> **Assigned task**
Could you extract every entry below and reproduce it exactly?
Start of Dataset
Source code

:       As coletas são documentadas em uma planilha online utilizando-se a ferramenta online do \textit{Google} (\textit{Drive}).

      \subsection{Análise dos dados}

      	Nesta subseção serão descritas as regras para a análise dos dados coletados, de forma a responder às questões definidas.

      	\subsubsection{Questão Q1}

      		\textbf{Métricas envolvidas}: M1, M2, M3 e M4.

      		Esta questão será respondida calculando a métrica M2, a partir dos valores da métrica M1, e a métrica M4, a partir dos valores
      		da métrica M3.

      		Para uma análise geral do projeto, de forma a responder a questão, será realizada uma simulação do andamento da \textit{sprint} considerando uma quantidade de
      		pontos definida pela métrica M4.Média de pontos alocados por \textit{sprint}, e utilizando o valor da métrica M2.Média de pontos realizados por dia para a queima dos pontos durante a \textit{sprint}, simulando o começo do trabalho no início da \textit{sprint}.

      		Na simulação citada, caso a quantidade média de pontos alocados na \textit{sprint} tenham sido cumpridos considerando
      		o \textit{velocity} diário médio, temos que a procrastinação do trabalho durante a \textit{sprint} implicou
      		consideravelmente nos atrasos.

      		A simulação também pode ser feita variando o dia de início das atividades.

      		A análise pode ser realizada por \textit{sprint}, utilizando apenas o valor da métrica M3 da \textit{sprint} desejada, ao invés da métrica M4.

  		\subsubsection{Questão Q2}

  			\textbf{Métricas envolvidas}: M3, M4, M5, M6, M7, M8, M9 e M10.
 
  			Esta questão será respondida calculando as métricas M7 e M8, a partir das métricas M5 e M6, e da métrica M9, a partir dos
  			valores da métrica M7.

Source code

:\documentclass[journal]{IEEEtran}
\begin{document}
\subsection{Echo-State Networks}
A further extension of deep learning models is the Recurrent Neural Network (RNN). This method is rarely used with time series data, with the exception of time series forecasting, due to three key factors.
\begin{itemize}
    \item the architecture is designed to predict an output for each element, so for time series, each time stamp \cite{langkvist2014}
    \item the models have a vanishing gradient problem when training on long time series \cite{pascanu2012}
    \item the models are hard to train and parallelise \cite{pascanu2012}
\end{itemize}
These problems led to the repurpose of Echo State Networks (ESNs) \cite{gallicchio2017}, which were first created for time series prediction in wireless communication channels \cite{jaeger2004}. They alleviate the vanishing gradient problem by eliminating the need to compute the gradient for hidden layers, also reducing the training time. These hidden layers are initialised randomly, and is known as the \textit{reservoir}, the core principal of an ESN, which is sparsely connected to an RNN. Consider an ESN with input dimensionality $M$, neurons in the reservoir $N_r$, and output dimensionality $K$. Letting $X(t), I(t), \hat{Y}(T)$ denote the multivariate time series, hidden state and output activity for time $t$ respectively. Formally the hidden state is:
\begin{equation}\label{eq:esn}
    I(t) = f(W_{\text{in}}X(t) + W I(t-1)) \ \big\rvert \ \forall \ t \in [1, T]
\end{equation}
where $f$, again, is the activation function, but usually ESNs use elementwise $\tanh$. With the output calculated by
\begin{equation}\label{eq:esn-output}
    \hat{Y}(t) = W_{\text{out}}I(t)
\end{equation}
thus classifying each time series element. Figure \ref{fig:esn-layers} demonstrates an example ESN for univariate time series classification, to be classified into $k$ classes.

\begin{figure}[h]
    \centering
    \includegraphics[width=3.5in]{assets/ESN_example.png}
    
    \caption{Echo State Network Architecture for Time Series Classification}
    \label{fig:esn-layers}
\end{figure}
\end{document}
End of Dataset
> **Result of the task**
Source code

:       As coletas são documentadas em uma planilha online utilizando-se a ferramenta online do \textit{Google} (\textit{Drive}).

      \subsection{Análise dos dados}

      	Nesta subseção serão descritas as regras para a análise dos dados coletados, de forma a responder às questões definidas.

      	\subsubsection{Questão Q1}

      		\textbf{Métricas envolvidas}: M1, M2, M3 e M4.

      		Esta questão será respondida calculando a métrica M2, a partir dos valores da métrica M1, e a métrica M4, a partir dos valores
      		da métrica M3.

      		Para uma análise geral do projeto, de forma a responder a questão, será realizada uma simulação do andamento da \textit{sprint} considerando uma quantidade de
      		pontos definida pela métrica M4.Média de pontos alocados por \textit{sprint}, e utilizando o valor da métrica M2.Média de pontos realizados por dia para a queima dos pontos durante a \textit{sprint}, simulando o começo do trabalho no início da \textit{sprint}.

      		Na simulação citada, caso a quantidade média de pontos alocados na \textit{sprint} tenham sido cumpridos considerando
      		o \textit{velocity} diário médio, temos que a procrastinação do trabalho durante a \textit{sprint} implicou
      		consideravelmente nos atrasos.

      		A simulação também pode ser feita variando o dia de início das atividades.

      		A análise pode ser realizada por \textit{sprint}, utilizando apenas o valor da métrica M3 da \textit{sprint} desejada, ao invés da métrica M4.

  		\subsubsection{Questão Q2}

  			\textbf{Métricas envolvidas}: M3, M4, M5, M6, M7, M8, M9 e M10.
 
  			Esta questão será respondida calculando as métricas M7 e M8, a partir das métricas M5 e M6, e da métrica M9, a partir dos
  			valores da métrica M7.

Source code

:\documentclass[journal]{IEEEtran}
\begin{document}
\subsection{Echo-State Networks}
A further extension of deep learning models is the Recurrent Neural Network (RNN). This method is rarely used with time series data, with the exception of time series forecasting, due to three key factors.
\begin{itemize}
    \item the architecture is designed to predict an output for each element, so for time series, each time stamp \cite{langkvist2014}
    \item the models have a vanishing gradient problem when training on long time series \cite{pascanu2012}
    \item the models are hard to train and parallelise \cite{pascanu2012}
\end{itemize}
These problems led to the repurpose of Echo State Networks (ESNs) \cite{gallicchio2017}, which were first created for time series prediction in wireless communication channels \cite{jaeger2004}. They alleviate the vanishing gradient problem by eliminating the need to compute the gradient for hidden layers, also reducing the training time. These hidden layers are initialised randomly, and is known as the \textit{reservoir}, the core principal of an ESN, which is sparsely connected to an RNN. Consider an ESN with input dimensionality $M$, neurons in the reservoir $N_r$, and output dimensionality $K$. Letting $X(t), I(t), \hat{Y}(T)$ denote the multivariate time series, hidden state and output activity for time $t$ respectively. Formally the hidden state is:
\begin{equation}\label{eq:esn}
    I(t) = f(W_{\text{in}}X(t) + W I(t-1)) \ \big\rvert \ \forall \ t \in [1, T]
\end{equation}
where $f$, again, is the activation function, but usually ESNs use elementwise $\tanh$. With the output calculated by
\begin{equation}\label{eq:esn-output}
    \hat{Y}(t) = W_{\text{out}}I(t)
\end{equation}
thus classifying each time series element. Figure \ref{fig:esn-layers} demonstrates an example ESN for univariate time series classification, to be classified into $k$ classes.

\begin{figure}[h]
    \centering
    \includegraphics[width=3.5in]{assets/ESN_example.png}
    
    \caption{Echo State Network Architecture for Time Series Classification}
    \label{fig:esn-layers}
\end{figure}
\end{document}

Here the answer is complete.